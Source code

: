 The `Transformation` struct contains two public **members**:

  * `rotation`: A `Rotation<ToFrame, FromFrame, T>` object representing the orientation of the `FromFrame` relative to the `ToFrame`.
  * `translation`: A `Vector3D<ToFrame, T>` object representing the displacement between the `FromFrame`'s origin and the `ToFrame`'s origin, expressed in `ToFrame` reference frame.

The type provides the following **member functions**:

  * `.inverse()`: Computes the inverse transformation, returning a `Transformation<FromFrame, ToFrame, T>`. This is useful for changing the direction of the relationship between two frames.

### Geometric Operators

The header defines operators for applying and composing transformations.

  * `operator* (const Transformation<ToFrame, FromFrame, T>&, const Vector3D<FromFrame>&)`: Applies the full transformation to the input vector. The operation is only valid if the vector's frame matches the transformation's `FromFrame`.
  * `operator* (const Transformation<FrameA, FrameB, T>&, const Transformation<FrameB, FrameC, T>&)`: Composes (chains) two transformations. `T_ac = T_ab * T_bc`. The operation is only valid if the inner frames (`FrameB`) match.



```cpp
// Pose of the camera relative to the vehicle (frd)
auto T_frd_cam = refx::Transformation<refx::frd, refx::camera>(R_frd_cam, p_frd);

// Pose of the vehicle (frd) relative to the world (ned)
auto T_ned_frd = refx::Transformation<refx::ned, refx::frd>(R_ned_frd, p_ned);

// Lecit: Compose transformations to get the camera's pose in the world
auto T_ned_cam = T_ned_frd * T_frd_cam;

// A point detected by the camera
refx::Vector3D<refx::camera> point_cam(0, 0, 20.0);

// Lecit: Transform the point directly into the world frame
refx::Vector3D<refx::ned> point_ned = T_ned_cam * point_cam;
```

□ □ □ □ □

Only the number is wanted: how many lines above include the word "representing"?

2